From research integrity through vaping, infant death and mass graves, many of the researchers shortlisted for this year’s Maddox prize for promoting sound science and evidence have something in common: their heavy lift is with the institutions of science and policy more than with the public discourse.
At least two of those shortlisted – Carola Vinuesa of the Francis Crick Institute and Patrick Ball of the Human Rights Data Analyst Group – have fought to get evidence into legal systems. John Nkengasong of the Africa Centres for Disease Control has challenged the inequities in the evidence used to make policies for Africa, and Shiba Subedi, a seismologist at the Nepal Academy of Science and Technology, has worked to make earthquake research more inclusive and relevant to Nepal’s demographics.
Flaws in how research is published and rewarded have been called out by Ben Mol, professor of obstetrics and gynaecology at Monash University in Australia; Kelly Cobey, a heart doctor and open science advocate at the University of Ottawa; and Sholto David, a molecular biologist with a PhD from Newcastle University.
The list covers challenges to the communication of sound science from employers, journals, governments, research systems – and scientists who should know better. Where we might have expected nominations to illustrate the prevalence of online attacks on researchers or the continuing use of SLAPPs (strategic lawsuits against public participation), this year many of the battles seem to be with the institutions of science itself.
The Maddox Prize, established in 2012 by Sense about Science and Nature Awards, is unique among science and communication prizes. It recognises not just the value to society of research communication but the bravery and perseverance of researchers facing hostility, lawsuits, threats and more. Every year it receives nominations from all over the world, and the picture that emerges is a lens on research in society.
It is a muddy lens for sure, with the many factors that can determine prize nominations, but the prize nominees have throughout the past 12 years offered up warnings about the growing and changing pressures facing researchers who step into the public arena.
Some are thrust there by a sudden interest or politicisation in the issue they work on, such as peat forests or body dysmorphia. Some come willingly, only to find the rules of engagement turn sour. This included the medical writer Riko Muranaka, awarded the prize in 2017 for exposing the flaws in slides of mouse brain slices paraded by a senior medic as evidence of harm caused by the HPV vaccine – “evidence” that had caused uptake of the vaccine in Japan to plummet from more than 70 per cent to just 1 per cent. Riko was met not with a scientific row but with a lawsuit, cancellation of a book contract and threats.
Similarly, one of this year’s shortlisted nominees, Ann McNeill of King’s College London, whose work on teenage smoking is the global reference point for smoking prevention and cessation, has found herself accused of “bad science” by medics who have the avenues but not the inclination to back up that claim with scientific evidence.
It won’t surprise anyone that about eight years ago, alongside the SLAPP suits and defamation threats raining down on researchers who questioned corporate activities, online harassment of researchers became a common feature of nominations. Many earlier nominees had endured vexatious reports to their professional bodies and nasty online comments. We saw new types of vexatious complaints aimed at closing down researchers’ social media channels and, worse, new targeting of universities’ social media in an attempt to threaten a researcher’s job, as well as targeting of their friends and colleagues.

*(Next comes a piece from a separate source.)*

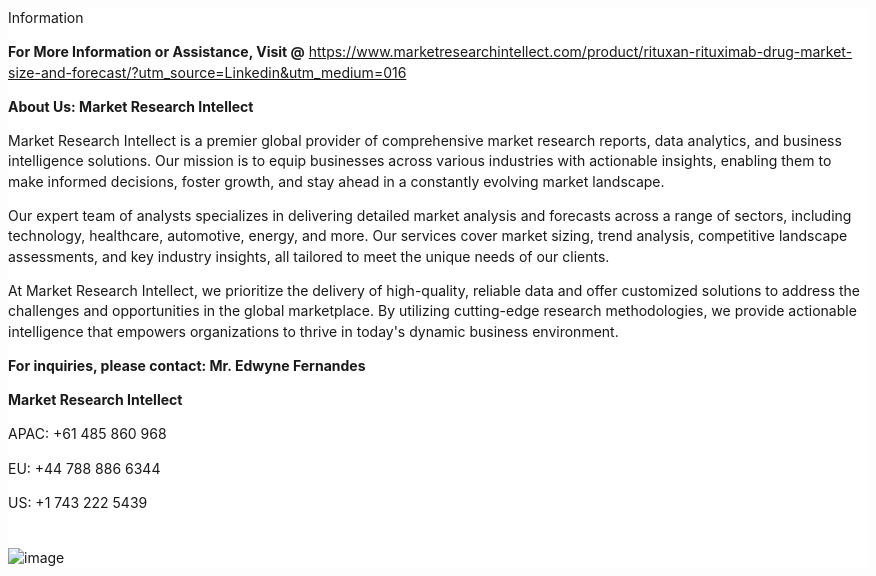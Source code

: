 Information</li></ul></div><div class="article-main__content" data-test-id="publishing-text-block"><p><span class="font-[700]"><strong>For More Information or Assistance, Visit @</strong>&nbsp;<a href="https://www.marketresearchintellect.com/product/rituxan-rituximab-drug-market-size-and-forecast/?utm_source=Linkedin&utm_medium=016">https://www.marketresearchintellect.com/product/rituxan-rituximab-drug-market-size-and-forecast/?utm_source=Linkedin&utm_medium=016</a></span></p><p><strong>About Us: Market Research Intellect</strong></p><p>Market Research Intellect is a premier global provider of comprehensive market research reports, data analytics, and business intelligence solutions. Our mission is to equip businesses across various industries with actionable insights, enabling them to make informed decisions, foster growth, and stay ahead in a constantly evolving market landscape.</p><p>Our expert team of analysts specializes in delivering detailed market analysis and forecasts across a range of sectors, including technology, healthcare, automotive, energy, and more. Our services cover market sizing, trend analysis, competitive landscape assessments, and key industry insights, all tailored to meet the unique needs of our clients.</p><p>At Market Research Intellect, we prioritize the delivery of high-quality, reliable data and offer customized solutions to address the challenges and opportunities in the global marketplace. By utilizing cutting-edge research methodologies, we provide actionable intelligence that empowers organizations to thrive in today's dynamic business environment.</p><p><strong>For inquiries, please contact: Mr. Edwyne Fernandes</strong></p><p><strong>Market Research Intellect</strong></p><p>APAC: +61 485 860 968</p><p>EU: +44 788 886 6344</p><p>US: +1 743 222 5439</p></div><div class="article-main__content" data-test-id="publishing-text-block">&nbsp;</div>
![image](https://github.com/user-attachments/assets/c07ed4e0-85cd-4e9c-8d97-356f5fb3d292)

It seemed to some researchers in contested subjects that online communication had vastly increased the avenues and amplification of attacks. When the pandemic broke out, this experience went mainstream, and it seems that universities are now taking an interest in what to do about it.
Do this year’s nominations similarly tell us about the challenges ahead? They certainly tell a story of frustration with shoddy behaviour and of institutions being a barrier to the communication of sound science and evidence. Ben Mol’s work to communicate evidence in obstetrics and gynaecology would no doubt be much simpler if he didn’t have to battle journals and professional bodies over the persistence of misleading claims along the way. John Nkengasong, and others in the field of Aids research, would find it a lot easier to communicate about public health measures if the research data that institutions used reflected the countries they serve.
Perhaps the issues raised by this year’s shortlist indicate that the practices and institutions of research need to catch up with the efforts of researchers to bring evidence into all areas of public life around the world. Those institutions need to have their backs and address bad practice instead of ignoring it. Communicating relevant and accurate science should not be such a heavy lift.
Tracey Brown is director of Sense about Science, an independent charity that promotes public interest in evidence. The winner of the 2024 John Maddox Prize for Standing up for Science will be announced on 6 November.